Morlacher estrasse un foglio di carta e cominciò a leggere statistiche che avvaloravano la sua tesi. Parecchi degli ospiti sembravano piuttosto interessati, anche se diverse persone si allontanavano dai bordi del cerchio in direzione del bar. Hasson scoprì che il suo calice era vuoto. Si voltò per andare a fare rifornimento, ma si bloccò a metà strada. Ora si udiva un nuovo suono.
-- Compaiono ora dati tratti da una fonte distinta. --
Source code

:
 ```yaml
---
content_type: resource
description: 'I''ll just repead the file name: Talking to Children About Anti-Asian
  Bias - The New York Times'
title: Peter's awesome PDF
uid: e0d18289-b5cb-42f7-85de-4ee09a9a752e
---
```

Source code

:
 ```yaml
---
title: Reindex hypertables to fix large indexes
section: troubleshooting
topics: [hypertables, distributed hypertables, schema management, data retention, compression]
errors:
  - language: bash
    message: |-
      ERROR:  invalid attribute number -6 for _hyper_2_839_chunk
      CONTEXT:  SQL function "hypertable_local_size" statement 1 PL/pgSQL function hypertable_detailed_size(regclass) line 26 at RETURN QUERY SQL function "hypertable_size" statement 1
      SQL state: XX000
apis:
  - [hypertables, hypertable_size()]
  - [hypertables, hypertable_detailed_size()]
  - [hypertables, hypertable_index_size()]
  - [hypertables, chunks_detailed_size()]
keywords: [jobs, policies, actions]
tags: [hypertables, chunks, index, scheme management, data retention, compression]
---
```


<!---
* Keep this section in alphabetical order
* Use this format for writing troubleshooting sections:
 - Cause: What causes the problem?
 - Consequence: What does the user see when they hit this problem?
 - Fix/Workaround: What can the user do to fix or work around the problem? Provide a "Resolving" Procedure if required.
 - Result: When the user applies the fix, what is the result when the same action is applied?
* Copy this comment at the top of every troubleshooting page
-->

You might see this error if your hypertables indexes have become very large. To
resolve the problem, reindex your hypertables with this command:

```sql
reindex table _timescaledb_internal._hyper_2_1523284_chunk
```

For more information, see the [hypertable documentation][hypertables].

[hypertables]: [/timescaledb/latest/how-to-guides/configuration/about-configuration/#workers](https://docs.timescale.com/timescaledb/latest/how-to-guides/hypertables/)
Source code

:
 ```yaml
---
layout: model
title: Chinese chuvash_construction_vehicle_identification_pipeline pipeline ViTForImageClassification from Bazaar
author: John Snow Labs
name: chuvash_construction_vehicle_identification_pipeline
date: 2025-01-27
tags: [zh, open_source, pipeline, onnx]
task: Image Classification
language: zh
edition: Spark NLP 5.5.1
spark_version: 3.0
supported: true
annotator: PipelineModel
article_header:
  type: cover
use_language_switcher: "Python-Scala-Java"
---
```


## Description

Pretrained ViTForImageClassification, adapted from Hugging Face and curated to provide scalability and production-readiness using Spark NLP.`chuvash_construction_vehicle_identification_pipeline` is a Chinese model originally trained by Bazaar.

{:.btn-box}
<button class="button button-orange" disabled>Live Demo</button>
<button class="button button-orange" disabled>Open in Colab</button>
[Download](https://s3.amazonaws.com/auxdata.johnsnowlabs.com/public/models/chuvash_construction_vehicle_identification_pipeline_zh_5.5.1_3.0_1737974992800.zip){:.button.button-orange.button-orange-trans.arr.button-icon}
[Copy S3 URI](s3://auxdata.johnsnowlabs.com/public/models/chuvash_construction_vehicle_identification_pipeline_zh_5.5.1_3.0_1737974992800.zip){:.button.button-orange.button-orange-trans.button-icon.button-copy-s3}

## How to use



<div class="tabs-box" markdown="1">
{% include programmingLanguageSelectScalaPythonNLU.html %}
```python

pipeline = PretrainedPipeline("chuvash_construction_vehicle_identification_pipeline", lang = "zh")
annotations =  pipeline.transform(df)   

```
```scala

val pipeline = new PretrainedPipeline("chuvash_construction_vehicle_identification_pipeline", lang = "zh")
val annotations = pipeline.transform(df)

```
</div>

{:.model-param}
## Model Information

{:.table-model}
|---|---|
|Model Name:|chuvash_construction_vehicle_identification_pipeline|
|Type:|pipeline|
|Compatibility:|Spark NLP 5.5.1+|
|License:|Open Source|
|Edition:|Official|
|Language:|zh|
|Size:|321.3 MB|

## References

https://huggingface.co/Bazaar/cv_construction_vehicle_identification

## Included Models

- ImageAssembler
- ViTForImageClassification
Era un suono inatteso, alieno, incomprensibile, un orribile incrocio fra un gemito e un urlo che evocava immediatamente spiacevoli pensieri di demoni e spiriti alfieri di morte, che raggelava il cuore. Morlacher smise di parlare. Il gemito crebbe di volume, prese a rimbombare su tutti loro come una sirena.

«Viene dall’alto» pensò Hasson, ma prima che riuscisse a sollevare gli occhi verso il cielo buio ci fu una specie d’esplosione molliccia al centro del patio, e parecchie donne urlarono d’orrore. Hasson si fece avanti e vide qualcosa di nero, d’incredibilmente insanguinato, spappolato a terra.

Per un istante non riuscì a identificare quella cosa macabra (poteva essere un folle, incomprensibile insieme di incubi cimiteriali), poi capì di avere sotto gli occhi il corpo spezzato, distrutto, di un grande mastino nero.

Rivoli rossi scendevano in tutte le direzioni. Dallo stato della carcassa del cane, stimò che fosse precipitato da parecchie centinaia di metri d’altezza.

«Per poco una volta non è successo a me» pensò stupefatto. «Ma adesso sto bene. Non m’importa di quel cane, perché adesso sto bene».

— Maledetti bastardi! — urlò Morlacher, balzando sulla piattaforma del proiettore bilaser. l suoi vestiti erano sfigurati da una striscia diagonale di macchie rosse. Agitò il pugno contro il cielo e contro i suoi invisibili abitanti, e il suo corpo, preso nel cono dei raggi laser, fece dissolvere e scomparire l’immagine dell’Hotel Chinook, come una diapositiva proiettata su uno schermo di fumo.

— Maledetti bastardi merdosi! — latrò Morlacher, e il suo corpo massiccio tremava di furia incontrollabile. — Questa ve la farò pagare.

Abbassò lo sguardo, parve ricordarsi della presenza degli ospiti stranieri, e fece un visibile sforzo per controllarsi.